Here’s how to make sure that’s not the viewer’s reaction to your new TV commercial.
Advertising is a-changing. Radio is shaped to audiences like a glove, internet channels are more targeted than ever and Programmatic TV is growing day after day.
At a time when we can identify the audience better than ever before, we can lose focus creatively. How many times have you watched a commercial but you were not even able to discern what the advertiser was trying to communicate? Or worst, a few hours later you couldn’t even recall who the advertiser was?
So, how can you avoid deficient or absent communication?
Here’s how, in one simple and feasible exercise with your agency, you can be sure the right people will get the right message out of your commercials.
It is called a Communication Objective. A Communication Objective is the summary of your advertising strategy or creative brief.
Of course, you have an advertising strategy. It delineates, at least, who should be interested in your product and what benefit they’ll derive from using it, your unique selling proposition. It may also include mood or mandatories, but the first three factors are the basics of any advertising strategy.
That’s also the essence of the Communication Objective. When your agency presents a storyboard, ask “What do we want the viewer to remember from this commercial?” Usually, communication objectives shouldn’t describe the look of the commercial.

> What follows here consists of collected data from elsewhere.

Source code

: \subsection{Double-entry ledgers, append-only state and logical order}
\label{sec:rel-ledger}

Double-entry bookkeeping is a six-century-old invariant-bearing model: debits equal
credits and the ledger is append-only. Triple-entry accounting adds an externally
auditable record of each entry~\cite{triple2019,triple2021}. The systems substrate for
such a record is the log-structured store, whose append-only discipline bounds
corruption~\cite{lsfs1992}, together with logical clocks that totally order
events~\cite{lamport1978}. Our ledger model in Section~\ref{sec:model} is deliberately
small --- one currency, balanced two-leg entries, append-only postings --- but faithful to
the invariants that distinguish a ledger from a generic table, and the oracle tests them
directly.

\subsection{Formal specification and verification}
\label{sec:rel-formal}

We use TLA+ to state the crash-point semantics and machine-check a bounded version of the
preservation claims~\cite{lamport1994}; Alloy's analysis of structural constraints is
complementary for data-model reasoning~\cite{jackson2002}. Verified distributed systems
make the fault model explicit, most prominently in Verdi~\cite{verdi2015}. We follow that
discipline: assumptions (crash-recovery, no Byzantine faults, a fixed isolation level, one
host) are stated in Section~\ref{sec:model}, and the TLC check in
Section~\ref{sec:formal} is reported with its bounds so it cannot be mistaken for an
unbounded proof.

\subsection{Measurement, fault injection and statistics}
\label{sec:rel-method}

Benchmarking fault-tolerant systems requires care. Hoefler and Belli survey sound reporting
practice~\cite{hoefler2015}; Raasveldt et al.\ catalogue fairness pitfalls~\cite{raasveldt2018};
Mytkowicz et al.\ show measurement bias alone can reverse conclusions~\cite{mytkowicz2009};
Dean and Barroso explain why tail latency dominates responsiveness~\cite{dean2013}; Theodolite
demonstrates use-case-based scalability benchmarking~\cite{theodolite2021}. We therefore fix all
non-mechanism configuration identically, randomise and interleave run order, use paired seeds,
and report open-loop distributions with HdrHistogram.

While executional factors are important (and that’s what pre-production meetings are made for), they are not the key elements of the commercial that you want to be remembered. Of course, if you have a Communication Objective that wants the viewer to feel how easy and fun it is to clean with a particular detergent, you don’t want people remembering, “It was a dreamy moment with breathtaking music in the background”.
Communication Objectives should be few – less than five – even four it’s a bit much. If you have more, consider that you’re trying to get a single, focused playback expressing a single cognitive bit from a single viewer. Chances of delivering five different memorable communication messages out of a 30″ spot are very slim.
If you have multiple Communication Objectives, go through the storyboard and identify the particular parts of the commercial that are supporting each of the objectives. If you’re having trouble finding a match between storyboard and objectives – well, probably the viewer will, too.
Communication Objectives are useful at the production bidding stage, too. Efficient agency producers should include them in the material given to potential directors. This will be very useful for the directors to have a clear focus when they decide what their treatment or approach to the production will be.